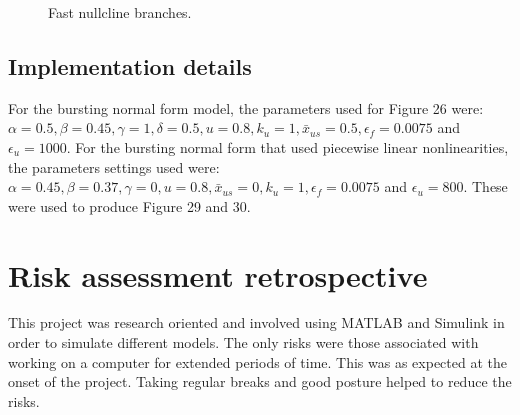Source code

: \documentclass[a4paper, 12pt]{article}
\begin{document}
\begin{appendices}
\begin{figure}[h!]
{
  }
\caption{Fast nullcline branches.}
\end{figure}

\subsection{Implementation details}
For the bursting normal form model, the parameters used for Figure 26 were: $\alpha = 0.5, \beta = 0.45, \gamma = 1, \delta = 0.5, u = 0.8,k_u = 1, \bar{x}_{us} = 0.5, \epsilon_f = 0.0075$ and $\epsilon_u = 1000$.
For the bursting normal form that used piecewise linear nonlinearities, the parameters settings used were: $\alpha = 0.45, \beta = 0.37, \gamma = 0, u = 0.8, \bar{x}_{us} = 0,k_u = 1, \epsilon_f = 0.0075$ and $\epsilon_u = 800$. These were used to produce Figure 29 and 30. 


\section{Risk assessment retrospective}
This project was research oriented and involved using MATLAB and Simulink in order to simulate different models. The only risks were those associated with working on a computer for extended periods of time. This was as expected at the onset of the project. Taking regular breaks and good posture helped to reduce the risks.

\end{appendices}
\end{document}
========================================================================
▶ Problem
Go through the listing above and retype it exactly, skipping every picture.

▶ Result of this exercise
Source code

: \documentclass[a4paper, 12pt]{article}
\begin{document}
\begin{appendices}
\begin{figure}[h!]
{
  }
\caption{Fast nullcline branches.}
\end{figure}

\subsection{Implementation details}
For the bursting normal form model, the parameters used for Figure 26 were: $\alpha = 0.5, \beta = 0.45, \gamma = 1, \delta = 0.5, u = 0.8,k_u = 1, \bar{x}_{us} = 0.5, \epsilon_f = 0.0075$ and $\epsilon_u = 1000$.
For the bursting normal form that used piecewise linear nonlinearities, the parameters settings used were: $\alpha = 0.45, \beta = 0.37, \gamma = 0, u = 0.8, \bar{x}_{us} = 0,k_u = 1, \epsilon_f = 0.0075$ and $\epsilon_u = 800$. These were used to produce Figure 29 and 30. 


\section{Risk assessment retrospective}
This project was research oriented and involved using MATLAB and Simulink in order to simulate different models. The only risks were those associated with working on a computer for extended periods of time. This was as expected at the onset of the project. Taking regular breaks and good posture helped to reduce the risks.

\end{appendices}
\end{document}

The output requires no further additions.